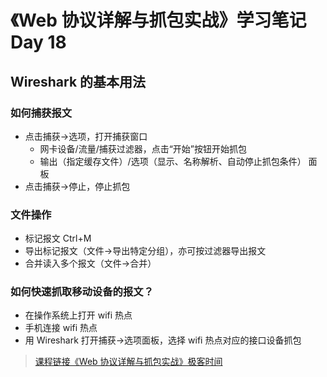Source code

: # 《Web 协议详解与抓包实战》学习笔记 Day 18

## Wireshark 的基本用法

### 如何捕获报文

* 点击捕获->选项，打开捕获窗口
  - 网卡设备/流量/捕获过滤器，点击“开始”按钮开始抓包
  - 输出（指定缓存文件）/选项（显示、名称解析、自动停止抓包条件） 面板
* 点击捕获->停止，停止抓包

### 文件操作

* 标记报文 Ctrl+M
* 导出标记报文（文件->导出特定分组），亦可按过滤器导出报文
* 合并读入多个报文（文件->合并）

### 如何快速抓取移动设备的报文？ 

* 在操作系统上打开 wifi 热点
* 手机连接 wifi 热点
* 用 Wireshark 打开捕获->选项面板，选择 wifi 热点对应的接口设备抓包

> [课程链接《Web 协议详解与抓包实战》极客时间](http://gk.link/a/11UWp)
======
— TASK —
Print all records verbatim, excluding pictures.

— EXERCISE RESULT —
Source code

: # 《Web 协议详解与抓包实战》学习笔记 Day 18

## Wireshark 的基本用法

### 如何捕获报文

* 点击捕获->选项，打开捕获窗口
  - 网卡设备/流量/捕获过滤器，点击“开始”按钮开始抓包
  - 输出（指定缓存文件）/选项（显示、名称解析、自动停止抓包条件） 面板
* 点击捕获->停止，停止抓包

### 文件操作

* 标记报文 Ctrl+M
* 导出标记报文（文件->导出特定分组），亦可按过滤器导出报文
* 合并读入多个报文（文件->合并）

### 如何快速抓取移动设备的报文？ 

* 在操作系统上打开 wifi 热点
* 手机连接 wifi 热点
* 用 Wireshark 打开捕获->选项面板，选择 wifi 热点对应的接口设备抓包

> [课程链接《Web 协议详解与抓包实战》极客时间](http://gk.link/a/11UWp)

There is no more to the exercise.